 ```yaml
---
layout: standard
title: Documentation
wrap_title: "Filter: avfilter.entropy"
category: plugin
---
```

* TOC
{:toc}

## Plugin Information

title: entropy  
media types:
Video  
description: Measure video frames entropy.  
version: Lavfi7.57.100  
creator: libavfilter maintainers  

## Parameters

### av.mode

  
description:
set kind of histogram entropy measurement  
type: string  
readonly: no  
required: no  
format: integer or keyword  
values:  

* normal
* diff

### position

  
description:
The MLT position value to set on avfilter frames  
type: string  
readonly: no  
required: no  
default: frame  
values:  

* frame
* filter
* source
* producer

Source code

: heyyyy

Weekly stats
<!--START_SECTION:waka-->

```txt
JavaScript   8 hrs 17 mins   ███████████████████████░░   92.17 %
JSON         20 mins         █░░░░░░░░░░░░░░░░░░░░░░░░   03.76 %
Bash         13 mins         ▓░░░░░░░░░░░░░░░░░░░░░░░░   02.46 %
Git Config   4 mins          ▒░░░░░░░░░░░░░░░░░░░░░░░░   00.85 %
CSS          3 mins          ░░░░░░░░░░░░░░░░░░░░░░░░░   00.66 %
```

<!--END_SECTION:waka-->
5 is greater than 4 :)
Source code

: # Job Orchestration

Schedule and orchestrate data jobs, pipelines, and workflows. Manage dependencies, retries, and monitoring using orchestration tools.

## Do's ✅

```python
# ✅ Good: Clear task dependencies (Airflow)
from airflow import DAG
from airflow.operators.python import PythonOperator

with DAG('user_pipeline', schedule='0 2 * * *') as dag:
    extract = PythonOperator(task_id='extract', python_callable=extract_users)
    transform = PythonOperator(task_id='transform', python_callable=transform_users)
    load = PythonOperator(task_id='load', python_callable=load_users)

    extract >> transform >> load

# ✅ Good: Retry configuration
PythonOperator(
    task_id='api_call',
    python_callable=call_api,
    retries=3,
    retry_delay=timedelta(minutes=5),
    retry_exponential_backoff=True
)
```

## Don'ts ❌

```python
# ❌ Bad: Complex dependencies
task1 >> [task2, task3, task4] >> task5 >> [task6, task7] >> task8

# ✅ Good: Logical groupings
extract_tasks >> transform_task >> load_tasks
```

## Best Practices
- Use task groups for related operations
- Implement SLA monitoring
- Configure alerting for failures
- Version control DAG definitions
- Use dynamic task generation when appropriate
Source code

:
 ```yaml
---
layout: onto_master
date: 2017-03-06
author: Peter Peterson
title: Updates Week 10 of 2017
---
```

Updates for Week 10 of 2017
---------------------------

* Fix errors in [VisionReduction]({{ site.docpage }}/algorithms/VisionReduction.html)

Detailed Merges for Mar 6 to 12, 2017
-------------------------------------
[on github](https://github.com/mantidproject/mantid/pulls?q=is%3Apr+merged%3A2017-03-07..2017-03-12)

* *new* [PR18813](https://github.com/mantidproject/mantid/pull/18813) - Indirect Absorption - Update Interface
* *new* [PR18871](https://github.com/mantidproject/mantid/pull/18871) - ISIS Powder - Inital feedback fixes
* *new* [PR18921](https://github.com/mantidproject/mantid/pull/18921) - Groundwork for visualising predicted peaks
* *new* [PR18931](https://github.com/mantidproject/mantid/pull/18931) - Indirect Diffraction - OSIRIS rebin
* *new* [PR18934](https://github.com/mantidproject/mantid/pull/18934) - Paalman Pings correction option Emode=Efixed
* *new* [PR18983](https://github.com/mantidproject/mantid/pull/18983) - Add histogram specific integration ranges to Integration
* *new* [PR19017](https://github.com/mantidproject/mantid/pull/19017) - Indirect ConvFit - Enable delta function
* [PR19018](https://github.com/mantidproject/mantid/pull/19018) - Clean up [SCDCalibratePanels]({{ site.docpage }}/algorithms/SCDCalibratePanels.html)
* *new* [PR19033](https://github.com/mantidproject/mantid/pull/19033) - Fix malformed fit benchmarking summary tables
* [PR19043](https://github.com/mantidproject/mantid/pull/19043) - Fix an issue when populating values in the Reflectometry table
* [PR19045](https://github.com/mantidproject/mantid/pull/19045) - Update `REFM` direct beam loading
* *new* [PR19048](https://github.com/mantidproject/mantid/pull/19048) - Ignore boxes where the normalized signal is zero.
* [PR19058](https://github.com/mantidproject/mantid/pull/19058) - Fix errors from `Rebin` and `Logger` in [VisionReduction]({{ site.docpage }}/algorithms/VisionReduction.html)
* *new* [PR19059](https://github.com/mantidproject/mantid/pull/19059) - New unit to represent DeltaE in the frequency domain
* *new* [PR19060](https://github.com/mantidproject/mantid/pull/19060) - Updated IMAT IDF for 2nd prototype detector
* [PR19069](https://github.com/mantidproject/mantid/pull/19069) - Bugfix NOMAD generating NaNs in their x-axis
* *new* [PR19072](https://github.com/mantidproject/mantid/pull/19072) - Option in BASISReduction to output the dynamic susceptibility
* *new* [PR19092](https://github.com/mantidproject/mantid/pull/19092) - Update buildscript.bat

-- -- --

→ **Task item**
Find the string "monitoring" in the listing and return every line that holds it.

→ **Written solution**
Schedule and orchestrate data jobs, pipelines, and workflows. Manage dependencies, retries, and monitoring using orchestration tools.
- Implement SLA monitoring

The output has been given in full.